[Stored data entries]
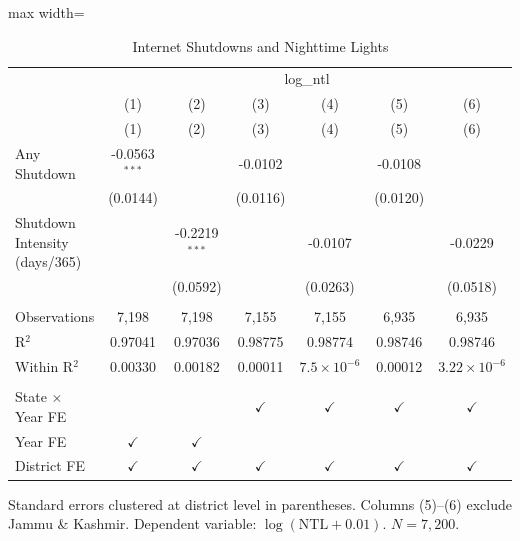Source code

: 
\begin{table}[htbp]
   \caption{\label{tab:main} Internet Shutdowns and Nighttime Lights}
   \bigskip
   \centering
   \begin{adjustbox}{max width=\textwidth}
\begin{tabular}{lcccccc}
      \toprule
       & \multicolumn{6}{c}{log\_ntl}\\
                                    & (1)             & (2)             & (3)           & (4)                  & (5)           & (6) \\   
                                    & (1)             & (2)             & (3)           & (4)                  & (5)           & (6)\\  
      \midrule 
      Any Shutdown                  & -0.0563$^{***}$ &                 & -0.0102       &                      & -0.0108       &   \\   
                                    & (0.0144)        &                 & (0.0116)      &                      & (0.0120)      &   \\   
      Shutdown Intensity (days/365) &                 & -0.2219$^{***}$ &               & -0.0107              &               & -0.0229\\   
                                    &                 & (0.0592)        &               & (0.0263)             &               & (0.0518)\\   
       \\
      Observations                  & 7,198           & 7,198           & 7,155         & 7,155                & 6,935         & 6,935\\  
      R$^2$                         & 0.97041         & 0.97036         & 0.98775       & 0.98774              & 0.98746       & 0.98746\\  
      Within R$^2$                  & 0.00330         & 0.00182         & 0.00011       & $7.5\times 10^{-6}$  & 0.00012       & $3.22\times 10^{-6}$\\   
       \\
      State $\times$ Year FE        &                 &                 & $\checkmark$  & $\checkmark$         & $\checkmark$  & $\checkmark$\\   
      Year FE                       & $\checkmark$    & $\checkmark$    &               &                      &               & \\  
      District FE                   & $\checkmark$    & $\checkmark$    & $\checkmark$  & $\checkmark$         & $\checkmark$  & $\checkmark$\\   
      \bottomrule
   \end{tabular}
\end{adjustbox}
   
   \par \raggedright 
   Standard errors clustered at district level in parentheses. Columns (5)--(6) exclude Jammu \& Kashmir. Dependent variable: $\log(\text{NTL} + 0.01)$. $N = 7,200$.
\end{table}


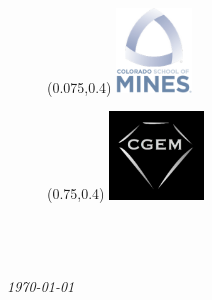 \documentclass{beamer}
\newcommand{\titlefont}{\fontsize{30}{30}\selectfont \color{white}}
\newcommand{\authorfont}{\fontsize{12}{24}\selectfont \color{cgemblue}}
\newcommand{\datefont}{\fontsize{10}{12}\selectfont \color{white} \textit}
\begin{document}
  \begin{frame}
    \begin{figure}
      \begin{textblock*}{2cm}(0.075\paperwidth,0.4\paperheight)
        \includegraphics[width=2cm]{mines-2018}
      \end{textblock*}
    \end{figure}
    \begin{figure}
      \begin{textblock*}{2.5cm}(0.75\paperwidth,0.4\paperheight)
        \includegraphics[width=2.5cm]{cgem-logo}
      \end{textblock*}
    \end{figure}
    \begin{center}
      \titlefont{Overly Flowery Presentation Title} \\[1cm]
      \authorfont{R. Nate Crummett} \\
      \authorfont{Yaoguo Li} \\[1cm]
      \datefont{\today}
    \end{center}
  \end{frame}
\end{document}
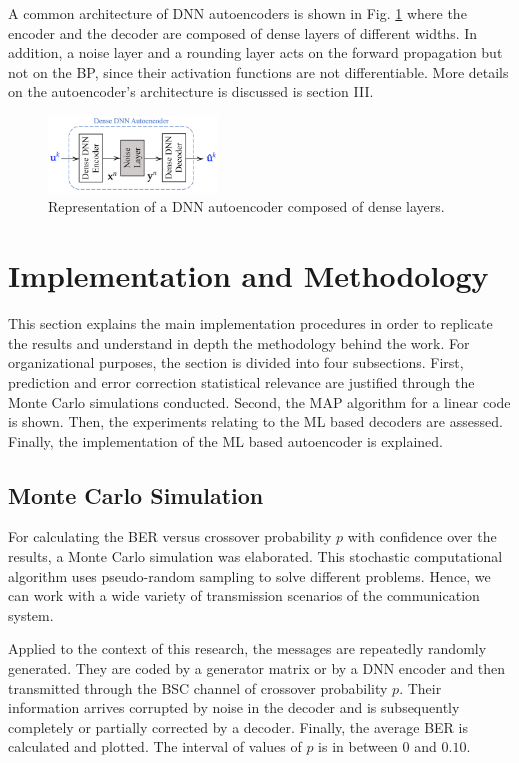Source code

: \documentclass[conference]{IEEEtran}
\begin{document}
A common architecture of DNN autoencoders is shown in Fig. \ref{fig:DDNNAutoencoder} where the encoder and the decoder are composed of dense layers of different widths. In addition, a noise layer and a rounding layer acts on the forward propagation but not on the BP, since their activation functions are not differentiable. More details on the autoencoder's architecture is discussed is section III.  


\begin{figure}[!ht]
  \centering
    \includegraphics[width=0.4\textwidth]{images/DNN_autoencoder}
    \caption{Representation of a DNN autoencoder composed of dense layers.}\label{fig:DDNNAutoencoder}
\end{figure}



\section{Implementation and Methodology}
This section explains the main implementation procedures in order to replicate the results and understand in depth the methodology behind the work. For organizational purposes, the section is divided into four subsections. First, prediction and error correction statistical relevance are justified through the Monte Carlo simulations conducted. Second, the MAP algorithm for a linear code is shown. Then, the experiments relating to the ML based decoders are assessed. Finally, the implementation of the ML based autoencoder is explained. 

\subsection{Monte Carlo Simulation}

For calculating the BER versus crossover probability $p$ with confidence over the results, a Monte Carlo simulation was elaborated. This stochastic computational algorithm uses pseudo-random sampling to solve different problems. Hence, we can work with a wide variety of transmission scenarios of the communication system.

Applied to the context of this research, the messages are repeatedly randomly generated. They are coded by a generator matrix or by a DNN encoder and then transmitted through the BSC channel of crossover probability $p$. Their information arrives corrupted by noise in the decoder and is subsequently completely or partially corrected by a decoder. Finally, the average BER is calculated and plotted. The interval of values of $p$ is in between $0$ and $0.10$.
\end{document}
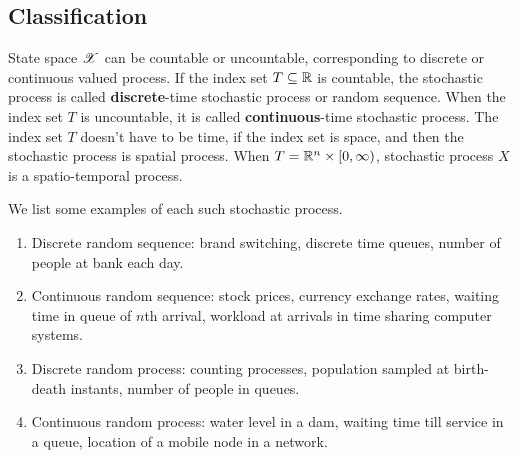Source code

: \documentclass[letterpaper,10pt,english]{article}
\begin{document}
\subsection{Classification}
State space $\sX$ can be countable or uncountable, corresponding to discrete or continuous valued process.  
If the index set $T \subseteq \R$ is countable, the stochastic process is called \textbf{discrete}-time stochastic process or random sequence. 
When the index set $T$ is uncountable, it is called \textbf{continuous}-time stochastic process. 
The index set $T$ doesn't have to be time, if the index set is space, and then the stochastic process is spatial process. 
When $T = \R^n \times [0, \infty)$, stochastic process $X$ is a spatio-temporal process. 
\begin{shaded}
\begin{exmp}
We list some examples of each such stochastic process. 
\begin{enumerate}[i\_]
\item Discrete random sequence: brand switching, discrete time queues, number of people at bank each day.
\item Continuous random sequence: stock prices, currency exchange rates, waiting time in queue of $n$th arrival, workload at arrivals in time sharing computer systems.
\item Discrete random process:  counting processes, population sampled at birth-death instants, number of people in queues.
\item Continuous random process: water level in a dam, waiting time till service in a queue, location of a mobile node in a network.
\end{enumerate}
\end{exmp}
\end{shaded}
\end{document}
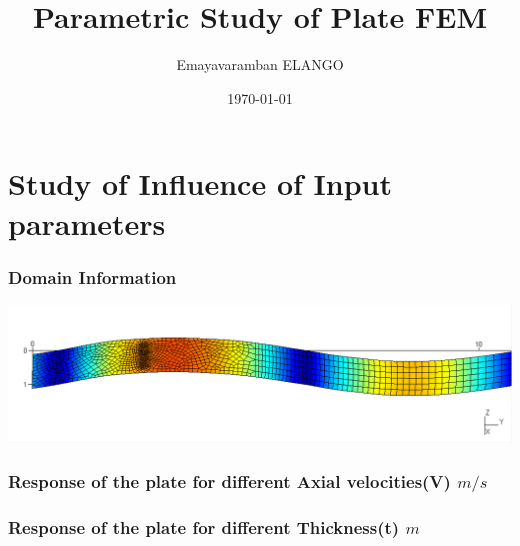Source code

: \documentclass[9pt]{beamer}
\title{Parametric Study of Plate FEM }
\author{Emayavaramban ELANGO}
\institute{\'Ecole centrale De Nantes}
\date{\today}
\begin{document}


\begin{frame}
\maketitle
\end{frame}


\frame{\tableofcontents}

\section{Study of Influence of Input parameters}

\begin{frame}
\frametitle{Domain Information}
\begin{figure}[h!]
\centering

\end{figure}


\href{run:Young/1E11/Dynamic.mpg}{\includegraphics[width=1.0\textwidth,trim={0cm 0cm 0cm 0cm},clip]{Young/1E11/Dynamic.png}}



\end{frame}




\begin{frame}
\frametitle{Response of the plate for different Axial velocities(V) $m/s $}
\begin{figure}[h!]
\centering

\end{figure}
\end{frame}

\begin{frame}
\frametitle{Response of the plate for different Thickness(t) $m$ }
\begin{figure}[h!]
\centering

\end{figure}
\end{frame}
\end{document}

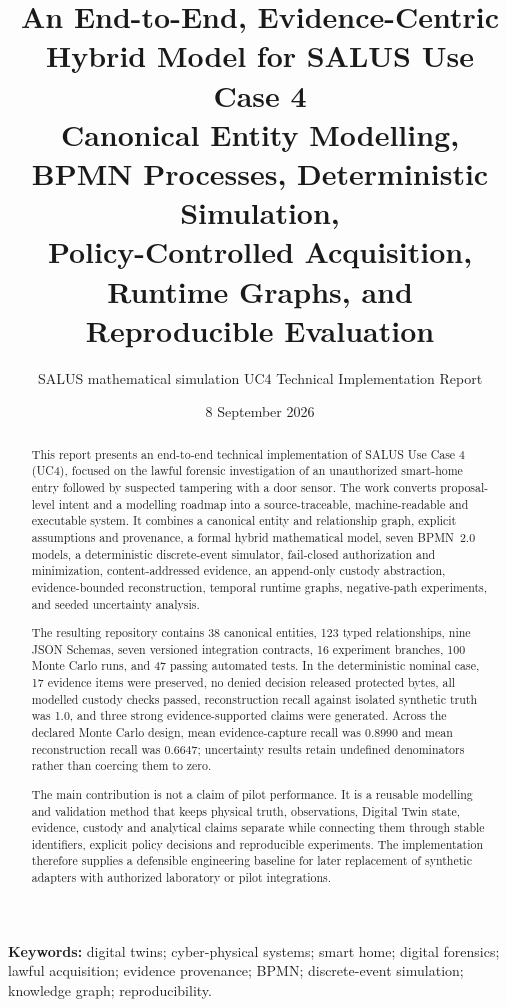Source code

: ﻿\documentclass[11pt,a4paper]{article}
\title{\vspace{-12mm}\textbf{An End-to-End, Evidence-Centric Hybrid Model for SALUS Use Case 4}\\[2mm]
\large Canonical Entity Modelling, BPMN Processes, Deterministic Simulation,\\
Policy-Controlled Acquisition, Runtime Graphs, and Reproducible Evaluation}
\author{SALUS mathematical simulation UC4 Technical Implementation Report}
\date{8 September 2026}
\begin{document}
\maketitle

\begin{abstract}
This report presents an end-to-end technical implementation of SALUS Use Case 4 (UC4), focused on the lawful forensic investigation of an unauthorized smart-home entry followed by suspected tampering with a door sensor. The work converts proposal-level intent and a modelling roadmap into a source-traceable, machine-readable and executable system. It combines a canonical entity and relationship graph, explicit assumptions and provenance, a formal hybrid mathematical model, seven BPMN~2.0 models, a deterministic discrete-event simulator, fail-closed authorization and minimization, content-addressed evidence, an append-only custody abstraction, evidence-bounded reconstruction, temporal runtime graphs, negative-path experiments, and seeded uncertainty analysis.

The resulting repository contains 38 canonical entities, 123 typed relationships, nine JSON Schemas, seven versioned integration contracts, 16 experiment branches, 100 Monte Carlo runs, and 47 passing automated tests. In the deterministic nominal case, 17 evidence items were preserved, no denied decision released protected bytes, all modelled custody checks passed, reconstruction recall against isolated synthetic truth was 1.0, and three strong evidence-supported claims were generated. Across the declared Monte Carlo design, mean evidence-capture recall was 0.8990 and mean reconstruction recall was 0.6647; uncertainty results retain undefined denominators rather than coercing them to zero.

The main contribution is not a claim of pilot performance. It is a reusable modelling and validation method that keeps physical truth, observations, Digital Twin state, evidence, custody and analytical claims separate while connecting them through stable identifiers, explicit policy decisions and reproducible experiments. The implementation therefore supplies a defensible engineering baseline for later replacement of synthetic adapters with authorized laboratory or pilot integrations.
\end{abstract}

\textbf{Keywords:} digital twins; cyber-physical systems; smart home; digital forensics; lawful acquisition; evidence provenance; BPMN; discrete-event simulation; knowledge graph; reproducibility.
\end{document}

**HOW TO COMPLETE THIS TASK**
Start at the line containing "Study of Plate" above and stop at the line containing "Processes, Deterministic Simulation,\\". Output those lines exactly, both included, but none of the pictures.

**RESPONSE BOX**
\title{Parametric Study of Plate FEM }
\author{Emayavaramban ELANGO}
\institute{\'Ecole centrale De Nantes}
\date{\today}
\begin{document}


\begin{frame}
\maketitle
\end{frame}


\frame{\tableofcontents}

\section{Study of Influence of Input parameters}

\begin{frame}
\frametitle{Domain Information}
\begin{figure}[h!]
\centering

\end{figure}


\href{run:Young/1E11/Dynamic.mpg}{\includegraphics[width=1.0\textwidth,trim={0cm 0cm 0cm 0cm},clip]{Young/1E11/Dynamic.png}}



\end{frame}




\begin{frame}
\frametitle{Response of the plate for different Axial velocities(V) $m/s $}
\begin{figure}[h!]
\centering

\end{figure}
\end{frame}

\begin{frame}
\frametitle{Response of the plate for different Thickness(t) $m$ }
\begin{figure}[h!]
\centering

\end{figure}
\end{frame}
\end{document}

Source code

: ﻿\documentclass[11pt,a4paper]{article}
\title{\vspace{-12mm}\textbf{An End-to-End, Evidence-Centric Hybrid Model for SALUS Use Case 4}\\[2mm]
\large Canonical Entity Modelling, BPMN Processes, Deterministic Simulation,\\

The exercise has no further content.